• EXERCISE INSTRUCTIONS: Return each line of the records below that contains the word "January".
--- INPUT RECORDS ---
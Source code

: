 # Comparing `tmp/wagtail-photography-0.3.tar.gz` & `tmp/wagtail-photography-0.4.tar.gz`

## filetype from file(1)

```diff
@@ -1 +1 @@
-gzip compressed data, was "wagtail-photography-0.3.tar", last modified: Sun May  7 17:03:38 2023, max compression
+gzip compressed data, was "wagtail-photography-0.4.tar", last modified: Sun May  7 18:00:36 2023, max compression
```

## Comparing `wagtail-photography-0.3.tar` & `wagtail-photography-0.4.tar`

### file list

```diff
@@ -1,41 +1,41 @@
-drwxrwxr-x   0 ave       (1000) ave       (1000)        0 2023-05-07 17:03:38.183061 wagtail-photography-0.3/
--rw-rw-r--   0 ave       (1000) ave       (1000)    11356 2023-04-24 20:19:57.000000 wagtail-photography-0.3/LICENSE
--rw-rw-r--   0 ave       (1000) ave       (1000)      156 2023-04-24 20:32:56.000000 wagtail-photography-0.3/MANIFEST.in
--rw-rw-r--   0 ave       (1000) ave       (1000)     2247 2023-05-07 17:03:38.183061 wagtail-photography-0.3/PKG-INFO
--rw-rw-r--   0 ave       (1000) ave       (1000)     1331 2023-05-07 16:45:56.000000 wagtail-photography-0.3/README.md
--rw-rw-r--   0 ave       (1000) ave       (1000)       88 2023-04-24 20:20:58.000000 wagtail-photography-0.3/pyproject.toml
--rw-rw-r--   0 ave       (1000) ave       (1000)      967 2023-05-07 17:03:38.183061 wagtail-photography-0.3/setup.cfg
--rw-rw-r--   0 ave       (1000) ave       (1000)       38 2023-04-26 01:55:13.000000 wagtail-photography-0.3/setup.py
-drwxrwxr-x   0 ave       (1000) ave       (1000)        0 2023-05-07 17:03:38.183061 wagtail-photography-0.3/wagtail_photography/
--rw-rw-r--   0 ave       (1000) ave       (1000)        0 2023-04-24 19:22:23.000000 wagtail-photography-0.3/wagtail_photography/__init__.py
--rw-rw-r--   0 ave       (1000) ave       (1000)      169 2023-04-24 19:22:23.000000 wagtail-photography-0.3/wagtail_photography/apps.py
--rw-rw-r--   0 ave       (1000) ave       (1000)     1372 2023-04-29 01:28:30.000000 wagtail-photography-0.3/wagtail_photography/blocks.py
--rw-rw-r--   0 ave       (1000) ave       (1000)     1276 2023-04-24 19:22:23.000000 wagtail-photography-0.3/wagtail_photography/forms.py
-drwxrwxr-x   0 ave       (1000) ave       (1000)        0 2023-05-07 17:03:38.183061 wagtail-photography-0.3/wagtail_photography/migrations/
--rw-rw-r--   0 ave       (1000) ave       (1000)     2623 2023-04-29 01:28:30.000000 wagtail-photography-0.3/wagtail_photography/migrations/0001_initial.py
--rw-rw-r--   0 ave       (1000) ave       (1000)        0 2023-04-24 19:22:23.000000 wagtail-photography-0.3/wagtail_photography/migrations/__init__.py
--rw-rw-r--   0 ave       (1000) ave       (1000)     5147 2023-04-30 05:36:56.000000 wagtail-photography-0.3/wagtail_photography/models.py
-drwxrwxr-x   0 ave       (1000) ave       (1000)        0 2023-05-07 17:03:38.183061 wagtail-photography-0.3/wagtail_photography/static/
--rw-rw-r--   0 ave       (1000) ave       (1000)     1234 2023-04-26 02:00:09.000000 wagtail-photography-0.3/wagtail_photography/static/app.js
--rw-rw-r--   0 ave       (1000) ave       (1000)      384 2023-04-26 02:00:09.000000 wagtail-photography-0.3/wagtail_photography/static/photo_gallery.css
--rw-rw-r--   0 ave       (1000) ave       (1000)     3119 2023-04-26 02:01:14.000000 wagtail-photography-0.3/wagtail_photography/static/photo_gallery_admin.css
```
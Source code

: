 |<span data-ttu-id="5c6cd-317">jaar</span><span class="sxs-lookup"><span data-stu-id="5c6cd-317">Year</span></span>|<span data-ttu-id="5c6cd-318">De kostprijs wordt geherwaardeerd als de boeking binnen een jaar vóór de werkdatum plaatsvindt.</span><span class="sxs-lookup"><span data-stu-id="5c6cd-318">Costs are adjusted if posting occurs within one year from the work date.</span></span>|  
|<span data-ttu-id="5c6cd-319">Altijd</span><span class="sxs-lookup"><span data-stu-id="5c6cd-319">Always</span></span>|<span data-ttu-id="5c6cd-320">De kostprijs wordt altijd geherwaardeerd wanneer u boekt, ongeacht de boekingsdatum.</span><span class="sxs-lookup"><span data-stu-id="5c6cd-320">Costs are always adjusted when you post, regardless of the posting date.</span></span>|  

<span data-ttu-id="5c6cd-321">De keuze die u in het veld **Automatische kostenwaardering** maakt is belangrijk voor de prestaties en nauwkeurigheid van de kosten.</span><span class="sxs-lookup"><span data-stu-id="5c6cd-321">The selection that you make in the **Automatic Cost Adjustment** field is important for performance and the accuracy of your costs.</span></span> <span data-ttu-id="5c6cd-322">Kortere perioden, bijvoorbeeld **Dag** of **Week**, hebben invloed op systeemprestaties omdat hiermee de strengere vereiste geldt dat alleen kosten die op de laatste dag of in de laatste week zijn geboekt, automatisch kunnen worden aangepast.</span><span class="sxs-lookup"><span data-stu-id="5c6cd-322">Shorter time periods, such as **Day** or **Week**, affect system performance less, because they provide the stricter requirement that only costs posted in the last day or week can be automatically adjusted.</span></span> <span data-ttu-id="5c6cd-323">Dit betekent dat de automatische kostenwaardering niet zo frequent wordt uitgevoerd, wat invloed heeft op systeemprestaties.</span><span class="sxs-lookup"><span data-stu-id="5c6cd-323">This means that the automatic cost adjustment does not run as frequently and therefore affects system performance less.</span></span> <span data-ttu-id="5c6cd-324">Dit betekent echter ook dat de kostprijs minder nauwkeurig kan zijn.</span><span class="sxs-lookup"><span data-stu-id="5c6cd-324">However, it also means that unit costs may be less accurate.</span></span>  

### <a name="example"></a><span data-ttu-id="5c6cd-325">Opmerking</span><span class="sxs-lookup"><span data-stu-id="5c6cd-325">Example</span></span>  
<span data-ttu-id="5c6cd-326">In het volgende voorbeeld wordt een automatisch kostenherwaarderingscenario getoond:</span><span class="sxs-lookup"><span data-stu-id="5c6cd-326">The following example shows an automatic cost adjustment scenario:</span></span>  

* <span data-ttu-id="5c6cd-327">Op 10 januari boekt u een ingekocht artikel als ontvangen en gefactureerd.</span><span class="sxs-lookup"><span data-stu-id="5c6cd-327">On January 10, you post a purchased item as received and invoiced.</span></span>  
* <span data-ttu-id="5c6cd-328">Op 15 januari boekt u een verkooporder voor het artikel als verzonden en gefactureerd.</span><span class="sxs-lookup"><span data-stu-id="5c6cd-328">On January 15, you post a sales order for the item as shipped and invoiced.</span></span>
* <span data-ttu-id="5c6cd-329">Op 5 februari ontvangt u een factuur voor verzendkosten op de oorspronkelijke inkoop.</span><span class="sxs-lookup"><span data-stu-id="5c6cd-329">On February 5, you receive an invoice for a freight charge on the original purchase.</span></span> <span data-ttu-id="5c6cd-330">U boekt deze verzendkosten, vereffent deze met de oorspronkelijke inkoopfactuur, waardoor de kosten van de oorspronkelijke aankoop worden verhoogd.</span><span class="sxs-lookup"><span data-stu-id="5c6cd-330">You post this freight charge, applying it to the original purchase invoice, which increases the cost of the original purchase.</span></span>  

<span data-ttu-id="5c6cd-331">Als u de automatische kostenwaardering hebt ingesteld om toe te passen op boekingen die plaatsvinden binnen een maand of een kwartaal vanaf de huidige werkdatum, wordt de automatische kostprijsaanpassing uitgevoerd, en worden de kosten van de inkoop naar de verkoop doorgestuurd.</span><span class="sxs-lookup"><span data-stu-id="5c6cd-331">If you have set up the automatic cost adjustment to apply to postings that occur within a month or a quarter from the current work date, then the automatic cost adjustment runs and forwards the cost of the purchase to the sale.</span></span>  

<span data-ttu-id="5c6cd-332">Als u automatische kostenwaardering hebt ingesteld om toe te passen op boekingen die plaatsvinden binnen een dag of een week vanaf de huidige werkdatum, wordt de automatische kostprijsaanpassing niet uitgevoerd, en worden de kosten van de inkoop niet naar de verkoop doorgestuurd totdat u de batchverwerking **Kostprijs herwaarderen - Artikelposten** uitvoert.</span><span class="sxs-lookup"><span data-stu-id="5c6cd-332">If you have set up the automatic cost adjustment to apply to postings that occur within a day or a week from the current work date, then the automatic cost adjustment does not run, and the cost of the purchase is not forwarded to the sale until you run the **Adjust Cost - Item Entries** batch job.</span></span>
---
• YOUR SOLUTION:
* <span data-ttu-id="5c6cd-327">Op 10 januari boekt u een ingekocht artikel als ontvangen en gefactureerd.</span><span class="sxs-lookup"><span data-stu-id="5c6cd-327">On January 10, you post a purchased item as received and invoiced.</span></span>  
* <span data-ttu-id="5c6cd-328">Op 15 januari boekt u een verkooporder voor het artikel als verzonden en gefactureerd.</span><span class="sxs-lookup"><span data-stu-id="5c6cd-328">On January 15, you post a sales order for the item as shipped and invoiced.</span></span>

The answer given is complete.